Les Binet and Sarah Carter get a little bit angry about some of the nonsense they hear around them… like 'attribution fraud'.
Years ago, when the internet was young, a digital strategist held forth at a party. "The thing about digital marketing," he said "is we know everything about customers and precisely how they respond to our ads. Online everything is measurable."
Back then, evaluating online advertising seemed simple: you counted click-through rates. The higher the rate, the more effective the ad. This is a simple and obvious way of measuring effectiveness – one with a long pedigree. It is essentially the same way direct response advertising has been evaluated since the early 1900s. And for all this time, the method has been deeply flawed.
First, it overstates short-term, advertising direct effects. Some people who clicked on your banner ad would have come to your website anyway, by another route. Last-click attribution is a bit like a retailer attributing sales to each of his shop doors. Second, the method ignores longer-term, indirect effects. Some people who didn't click on your banner ad will have remembered it, and it may have influenced purchase later on.
As click-through rates have plummeted, and Google has hoovered up much of the last-click business, online advertisers now pay more attention to indirect effects. Last-click attribution has fallen out of favour, replaced with analysis of the whole online journey.
But this analysis is still fairly crude. Instead of attributing sales to the last click, they are distributed between various 'touchpoints' along the way. It's as if our retailer now admits his sales are driven not just by the doors to his shop but also by the various Tube routes leading to those doors.
This is clearly still nonsense. When we buy something online, it's the result of many encounters with category and brand, often over several years, even if we're not fully aware of it.

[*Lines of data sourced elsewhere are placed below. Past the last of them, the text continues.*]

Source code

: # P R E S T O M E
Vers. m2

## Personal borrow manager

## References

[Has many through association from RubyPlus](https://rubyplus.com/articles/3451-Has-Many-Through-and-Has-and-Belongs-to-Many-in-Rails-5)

The 'customer journey' measurable with short-term cookie data is just the last part of that process.
In fact, online behaviour is largely driven by offline influences – hardly surprising, as most of our lives are spent offline. Conversely, a lot of online marketing works by making people buy things offline. Again, not surprising when you realise most retail sales (88% in the UK, 93% in the US) still take place in bricks-and-mortar shops. So any attribution method failing to integrate online and offline data is inevitably flawed.

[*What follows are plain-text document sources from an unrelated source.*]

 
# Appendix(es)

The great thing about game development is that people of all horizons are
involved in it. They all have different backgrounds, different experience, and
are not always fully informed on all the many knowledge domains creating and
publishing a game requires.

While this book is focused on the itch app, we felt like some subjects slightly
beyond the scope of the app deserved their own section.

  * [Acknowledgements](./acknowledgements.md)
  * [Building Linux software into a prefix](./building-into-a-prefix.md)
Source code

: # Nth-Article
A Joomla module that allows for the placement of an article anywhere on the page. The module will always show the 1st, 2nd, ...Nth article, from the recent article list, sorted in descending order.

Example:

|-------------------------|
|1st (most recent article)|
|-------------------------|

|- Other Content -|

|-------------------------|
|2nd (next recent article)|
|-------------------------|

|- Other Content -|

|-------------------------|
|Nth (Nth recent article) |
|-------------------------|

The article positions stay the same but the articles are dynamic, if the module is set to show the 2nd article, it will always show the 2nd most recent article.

The old dream that 'everything is measurable online' seems rather hollow now. We now realise it's not always clear how many people actually see the ads we run, or how many are actually human, let alone in the target audience. And this new scepticism now extends to evaluation. Recently, the CEO of Quantcast said it's time to expose overly simplistic attribution practices, calling them 'attribution fraud'.
So if online metrics aren't enough on their own – and they're not, because of interactions between offline and online worlds – how should we proceed? Some favour test-and-control. Take two randomly sampled groups of people but only expose one of them to your online ad. This is essentially the logic behind the traditional regional ad test, although digital technology allows some more sophisticated ways of doing it. Google favours this approach.

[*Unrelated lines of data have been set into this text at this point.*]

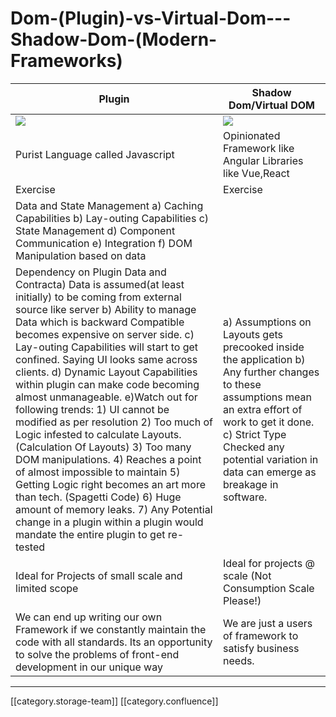 # Dom-(Plugin)-vs-Virtual-Dom---Shadow-Dom-(Modern-Frameworks)

| **Plugin**                                                                                                                                                                                                                                                                                                                                                                                                                                                                                                                                                                                                                                                                                                                                                                                                                                                       | **Shadow Dom/Virtual DOM**                                                                                                                                                                                                                          |
| ---------------------------------------------------------------------------------------------------------------------------------------------------------------------------------------------------------------------------------------------------------------------------------------------------------------------------------------------------------------------------------------------------------------------------------------------------------------------------------------------------------------------------------------------------------------------------------------------------------------------------------------------------------------------------------------------------------------------------------------------------------------------------------------------------------------------------------------------------------------- | --------------------------------------------------------------------------------------------------------------------------------------------------------------------------------------------------------------------------------------------------- |
| ![](../../../../../Consumption/consump-ed-td-des/images/images/storage/image-20200618-042402.png)                                                                                                                                                                                                                                                                                                                                                                                                                                                                                                                                                                                                                                                                                                                                                                | ![](../../../../../Consumption/consump-ed-td-des/images/images/storage/image-20200618-042504.png)                                                                                                                                                   |
| Purist Language called Javascript                                                                                                                                                                                                                                                                                                                                                                                                                                                                                                                                                                                                                                                                                                                                                                                                                                | Opinionated Framework like Angular Libraries like Vue,React                                                                                                                                                                                         |
| Exercise                                                                                                                                                                                                                                                                                                                                                                                                                                                                                                                                                                                                                                                                                                                                                                                                                                                         | Exercise                                                                                                                                                                                                                                            |
| Data and State Management a) Caching Capabilities b) Lay-outing Capabilities c) State Management d) Component Communication e) Integration f) DOM Manipulation based on data                                                                                                                                                                                                                                                                                                                                                                                                                                                                                                                                                                                                                                                                                     |                                                                                                                                                                                                                                                     |
| Dependency on Plugin Data and Contracta) Data is assumed(at least initially) to be coming from external source like server b) Ability to manage Data which is backward Compatible becomes expensive on server side. c) Lay-outing Capabilities will start to get confined. Saying UI looks same across clients. d) Dynamic Layout Capabilities within plugin can make code becoming almost unmanageable. e)Watch out for following trends: 1) UI cannot be modified as per resolution 2) Too much of Logic infested to calculate Layouts. (Calculation Of Layouts) 3) Too many DOM manipulations. 4) Reaches a point of almost impossible to maintain 5) Getting Logic right becomes an art more than tech. (Spagetti Code) 6) Huge amount of memory leaks. 7) Any Potential change in a plugin within a plugin would mandate the entire plugin to get re-tested | a) Assumptions on Layouts gets precooked inside the application b) Any further changes to these assumptions mean an extra effort of work to get it done. c) Strict Type Checked any potential variation in data can emerge as breakage in software. |
| Ideal for Projects of small scale and limited scope                                                                                                                                                                                                                                                                                                                                                                                                                                                                                                                                                                                                                                                                                                                                                                                                              | Ideal for projects @ scale (Not Consumption Scale Please!)                                                                                                                                                                                          |
| We can end up writing our own Framework if we constantly maintain the code with all standards. Its an opportunity to solve the problems of front-end development in our unique way                                                                                                                                                                                                                                                                                                                                                                                                                                                                                                                                                                                                                                                                               | We are just a users of framework to satisfy business needs.                                                                                                                                                                                         |

***

\[\[category.storage-team]] \[\[category.confluence]]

The alternative is to build statistical models which combine online and offline data. These are often very similar to the econometric models that offline advertisers have been using for years. And indeed, they often show that offline advertising is a major influence on online behaviour.
But these techniques are not easy to automate. They require skilled researchers with deeper statistical knowledge than most data analysts possess. So, as online marketing matures, it finds itself paradoxically reinventing the market research industry it sought to make redundant.